Well I stand corrected, thank you.

I found this really cool map that agrees with you, even if I kind of wish it had names of particular schools along the arrows.

https://upload.wikimedia.org/wikipedia/commons/thumb/8/8e/Bu...


Wow, neat map.

And full credit to the prof I had for the couple of electives I took on Buddhism in uni, for getting this stuff to stick in my head.


Very good explanation. Perhaps others in this thread can better relate to and understand the common worship of H.H. the Dalai Lama


Spending most of your time getting your followers to proclaim how you are the most buddha of all is indeed suspicious

This guy writes about his rating of various unconventional Buddhist groups

http://viewonbuddhism.org/controversy-controversial-teacher-...

"I would recommend serious caution when people are called "Living Buddhas". Such kind of title pretty much goes against all Buddhist ideas of modesty. Also when teachers promote practices for wealth and fame, or even promise 'instant enlightenment', it may be good to start asking some serious questions about the main purpose of their own 'Buddhist' practice."


If you meet the Buddha in your hackerspace, kick him out.


You are very right that they're not really following Buddhism as it's supposed to be. Zang's thing is more of a new age religious club (or even cult).

But then again most people who follow some sort of religious thought are bad at it :/


Buddhism is an enormously diverse faith. Western preconceptions of Buddhism are wholly inaccurate, giving Buddhists both too much and too little credit.

Buddhism as a whole isn't the liberal, laissez-faire faith that many western seekers would like to believe. Many schools of Buddhism are highly dogmatic and hierarchical. By the same token, Buddhist thought is far more substantive than just being nice to people and doing a bit of meditation.

For instance, most westerners would be very surprised to read the Devadūta Sutta, which describes numerous realms of hell.
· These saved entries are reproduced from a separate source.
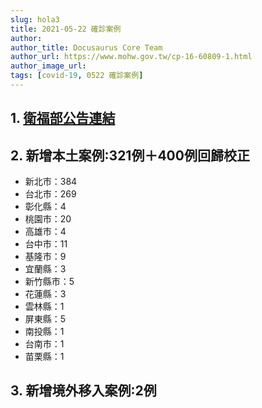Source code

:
 ```yaml
---
slug: hola3
title: 2021-05-22 確診案例
author: 
author_title: Docusaurus Core Team
author_url: https://www.mohw.gov.tw/cp-16-60809-1.html
author_image_url: 
tags: [covid-19, 0522 確診案例]
---
```


## 1. [衛福部公告連結](https://www.cdc.gov.tw/Bulletin/Detail/wqV3lKEhPhIxfAcYUmxgyA?typeid=9)

## 2. 新增本土案例:321例＋400例回歸校正
* 新北市：384
* 台北市：269
* 彰化縣：4
* 桃園市：20
* 高雄市：4
* 台中市：11
* 基隆市：9
* 宜蘭縣：3
* 新竹縣市：5
* 花蓮縣：3
* 雲林縣：1
* 屏東縣：5
* 南投縣：1
* 台南市：1
* 苗栗縣：1


## 3. 新增境外移入案例:2例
http://www.accesstoinsight.org/tipitaka/mn/mn.130.than.html

As nananonymous suggests, Buddhism tends to absorb ideas from whatever culture it encounters. There are influences from Hinduism, Taoism, Confucianism and a multitude of traditional belief systems. For better and for worse, the western understanding of Buddhism is filtered through the lens of our dominant ideologies.

Buddhism isn't better or worse than any other religion, just different. Buddhist monks are much more than just jovial caricatures in orange robes. Buddhism has a history of intolerance, oppression, discrimination and abuse, just like any other religion. Buddhism has odd sects, cults of personality and bitter divisions over issues like homosexuality and the status of women. Trying to define "real" Buddhism is just as futile as trying to define "real" Christianity or "real" Islam.


The specific quote and sect you're referring two has two cultural problems and when those are resolved the situation makes sense.

The sect has a huge cultural bond with what translates into English as abstract one liners of the shock therapy genre, combined with gaining insight by teaching students how to expand that... discussion starter into an entire discussion. So that's the first problem resolved. No holy clay tablets with these dudes, shocking "Trumpian" one liners that belong on TV clickbait news are how they roll.

From the point of view of the sect, your enlightenment is your goal and its obtainable via internal effort and right thinking so if you think meeting the right dude makes the religion all about you and who you meet ... or if you think you'll get enlightenment solely by meeting impressive people ... or if you think impressive people are by definition of impressive those who are more enlightened than you are ... or if you think your religious path should be about other people not yourself and your own path to enlightenment ... or if you think people who brag about enlightenment to you are anything but the lowest form of scammer and criminal, then you're wrong at the level of basic core beliefs of the sect. You might personally disagree, whatevs, thats just how they see it.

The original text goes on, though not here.